Acórdão nº 881/18.1T8GRD.C1 de Tribunal da Relação de Coimbra, 04-05-2020
Data de Julgamento | 04 Maio 2020 |
Número Acordão | 881/18.1T8GRD.C1 |
Ano | 2020 |
Órgão | Tribunal da Relação de Coimbra |
Arrendamento Rural
1 - A redução a escrito dum contrato de A. Rural celebrado verbalmente, numa época (1966) em que a lei não obrigava à sua redução a escrito, não é um novo contrato de arrendamento, pelo que o contraente que toma a iniciativa da sua redução a escrito não pode nele incluir, sem o acordo da parte contrária, cláusulas e conteúdos que não haviam sido combinados.
2 - Assim, nada tendo sido acordado, na data da celebração de tal contrato de A. Rural, sobre a possibilidade de realização de obras, não pode o senhorio incluir uma cláusula segundo a qual o arrendatário “não poderá realizar quaisquer obras, alterações e/ou edificações no prédio, salvo prévia autorização do proprietário e senhorio para o efeito”; e uma outra segundo a qual, findo o contrato, todas as obras e benfeitorias realizadas pelo inquilino, ainda que autorizadas pelo senhorio, ficam a fazer parte integrante do prédio arrendado, não podendo o inquilino alegar direito de retenção ou exigir o pagamento de qualquer indemnização ou compensação”.

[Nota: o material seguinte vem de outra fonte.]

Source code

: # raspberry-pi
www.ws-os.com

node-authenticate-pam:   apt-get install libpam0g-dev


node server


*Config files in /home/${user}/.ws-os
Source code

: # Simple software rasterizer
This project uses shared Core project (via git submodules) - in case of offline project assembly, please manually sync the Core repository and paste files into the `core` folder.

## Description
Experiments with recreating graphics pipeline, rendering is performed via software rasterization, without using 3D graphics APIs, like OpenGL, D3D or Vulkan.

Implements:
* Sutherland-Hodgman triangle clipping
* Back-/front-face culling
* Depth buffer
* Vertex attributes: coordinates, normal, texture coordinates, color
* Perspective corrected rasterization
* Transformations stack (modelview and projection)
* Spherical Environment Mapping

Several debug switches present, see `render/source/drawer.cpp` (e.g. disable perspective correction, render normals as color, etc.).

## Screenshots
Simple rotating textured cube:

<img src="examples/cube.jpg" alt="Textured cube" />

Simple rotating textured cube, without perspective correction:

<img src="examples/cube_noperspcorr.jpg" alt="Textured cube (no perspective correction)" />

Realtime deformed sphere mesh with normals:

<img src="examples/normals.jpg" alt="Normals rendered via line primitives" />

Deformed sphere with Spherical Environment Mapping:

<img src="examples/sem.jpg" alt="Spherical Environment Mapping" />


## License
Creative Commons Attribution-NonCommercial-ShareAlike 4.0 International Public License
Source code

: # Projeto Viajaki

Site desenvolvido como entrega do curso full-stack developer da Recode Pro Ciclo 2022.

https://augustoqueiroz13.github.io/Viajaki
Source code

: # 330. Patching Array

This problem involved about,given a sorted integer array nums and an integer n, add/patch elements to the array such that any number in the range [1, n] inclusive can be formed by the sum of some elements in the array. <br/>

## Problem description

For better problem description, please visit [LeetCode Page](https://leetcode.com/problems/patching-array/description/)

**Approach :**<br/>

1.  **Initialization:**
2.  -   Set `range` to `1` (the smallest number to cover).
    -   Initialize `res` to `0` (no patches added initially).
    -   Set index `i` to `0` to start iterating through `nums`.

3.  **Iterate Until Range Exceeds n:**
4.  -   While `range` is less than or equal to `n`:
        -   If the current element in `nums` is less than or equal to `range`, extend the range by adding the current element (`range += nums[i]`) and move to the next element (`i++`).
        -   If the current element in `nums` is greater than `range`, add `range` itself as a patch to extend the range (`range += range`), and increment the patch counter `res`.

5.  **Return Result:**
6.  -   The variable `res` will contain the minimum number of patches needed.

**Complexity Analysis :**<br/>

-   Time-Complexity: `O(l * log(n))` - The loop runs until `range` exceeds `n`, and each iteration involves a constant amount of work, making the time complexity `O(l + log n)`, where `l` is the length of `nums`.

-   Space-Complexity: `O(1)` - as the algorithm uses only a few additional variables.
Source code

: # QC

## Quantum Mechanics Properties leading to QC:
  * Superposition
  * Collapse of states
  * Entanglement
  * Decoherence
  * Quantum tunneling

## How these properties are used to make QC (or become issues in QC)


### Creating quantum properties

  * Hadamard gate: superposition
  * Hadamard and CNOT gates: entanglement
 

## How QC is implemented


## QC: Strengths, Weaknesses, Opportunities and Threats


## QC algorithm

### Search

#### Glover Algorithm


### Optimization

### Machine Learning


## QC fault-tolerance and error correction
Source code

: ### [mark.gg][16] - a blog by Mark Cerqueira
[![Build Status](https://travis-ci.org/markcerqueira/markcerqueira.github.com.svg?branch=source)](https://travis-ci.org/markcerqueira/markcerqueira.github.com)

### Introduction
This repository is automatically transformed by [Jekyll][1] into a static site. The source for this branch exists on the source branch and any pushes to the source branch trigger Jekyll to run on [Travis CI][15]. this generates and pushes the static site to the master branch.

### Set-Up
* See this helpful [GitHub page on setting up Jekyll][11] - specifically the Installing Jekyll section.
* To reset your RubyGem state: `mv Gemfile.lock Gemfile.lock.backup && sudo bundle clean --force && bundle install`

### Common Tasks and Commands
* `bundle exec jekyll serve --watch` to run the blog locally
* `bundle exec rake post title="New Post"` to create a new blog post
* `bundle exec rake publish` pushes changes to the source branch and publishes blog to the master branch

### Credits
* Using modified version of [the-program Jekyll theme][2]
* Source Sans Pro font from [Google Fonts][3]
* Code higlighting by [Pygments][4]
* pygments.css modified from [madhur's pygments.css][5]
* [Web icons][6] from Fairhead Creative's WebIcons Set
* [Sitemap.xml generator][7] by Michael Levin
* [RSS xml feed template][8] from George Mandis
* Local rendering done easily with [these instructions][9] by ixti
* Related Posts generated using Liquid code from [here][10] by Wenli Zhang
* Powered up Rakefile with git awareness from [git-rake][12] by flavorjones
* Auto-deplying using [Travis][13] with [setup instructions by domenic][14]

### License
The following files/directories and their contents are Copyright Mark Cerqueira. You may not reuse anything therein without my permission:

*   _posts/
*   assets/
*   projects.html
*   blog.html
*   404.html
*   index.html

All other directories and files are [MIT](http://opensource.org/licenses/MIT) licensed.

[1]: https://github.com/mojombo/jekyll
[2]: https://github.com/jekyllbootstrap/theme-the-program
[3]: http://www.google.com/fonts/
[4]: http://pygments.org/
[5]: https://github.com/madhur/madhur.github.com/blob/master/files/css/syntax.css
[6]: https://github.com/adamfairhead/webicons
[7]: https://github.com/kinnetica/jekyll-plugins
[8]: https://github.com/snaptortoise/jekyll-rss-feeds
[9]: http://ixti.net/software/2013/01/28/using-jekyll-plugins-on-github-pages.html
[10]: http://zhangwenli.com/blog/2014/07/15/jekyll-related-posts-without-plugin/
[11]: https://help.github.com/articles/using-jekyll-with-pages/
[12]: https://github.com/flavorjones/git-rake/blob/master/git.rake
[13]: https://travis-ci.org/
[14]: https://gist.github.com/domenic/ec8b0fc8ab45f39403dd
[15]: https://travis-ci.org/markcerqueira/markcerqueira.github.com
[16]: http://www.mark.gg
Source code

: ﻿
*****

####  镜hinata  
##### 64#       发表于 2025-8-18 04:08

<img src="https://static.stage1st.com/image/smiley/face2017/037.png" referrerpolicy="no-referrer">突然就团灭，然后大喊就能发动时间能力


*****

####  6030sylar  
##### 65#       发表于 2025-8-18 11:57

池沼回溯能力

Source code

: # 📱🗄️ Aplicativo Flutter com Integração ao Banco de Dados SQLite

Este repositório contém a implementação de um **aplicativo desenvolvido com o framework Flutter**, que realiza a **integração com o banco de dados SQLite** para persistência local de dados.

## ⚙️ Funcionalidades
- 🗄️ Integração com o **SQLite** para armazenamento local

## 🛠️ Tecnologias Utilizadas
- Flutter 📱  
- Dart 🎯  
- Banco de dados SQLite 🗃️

3 - Procedendo assim o senhorio, é legítima e justificada a recusa do inquilino em assinar a minuta de contrato que lhe foi enviada, o que não permite dizer que a não redução a escrito do contrato não é imputável ao senhorio e, em função disto, o impede de invocar/pedir a nulidade, por vício de forma, do contrato de A. Rural.
4 - Efetivamente, a exigência da redução a escrito de todos os contratos (novos e vigentes) de A. Rural, constitui uma «formalidade ad probationem», não acarretando a não redução do arrendamento rural a escrito a automática nulidade do contrato, uma vez que se está perante uma nulidade atípica, que, para além de não poder ser de conhecimento oficioso, só pode ser invocada pela parte contratante a quem não seja imputável a sua não redução a escrito, o que – não imputabilidade – só acontece quando tal parte contratante haja tomado a iniciativa de sanar o vício da não redução a escrito e a outra parte, injustificadamente, se haja recusado a reduzi-lo a escrito.
5 – Não “cessando”, pelos efeitos da nulidade, tal contrato de A. Rural, fica prejudicado o conhecimento da reconvenção em que o inquilino haja pedido o pagamento de benfeitorias, uma vez que o direito de indemnização/restituição por benfeitorias só nasce com a cessação do contrato de arrendamento rural.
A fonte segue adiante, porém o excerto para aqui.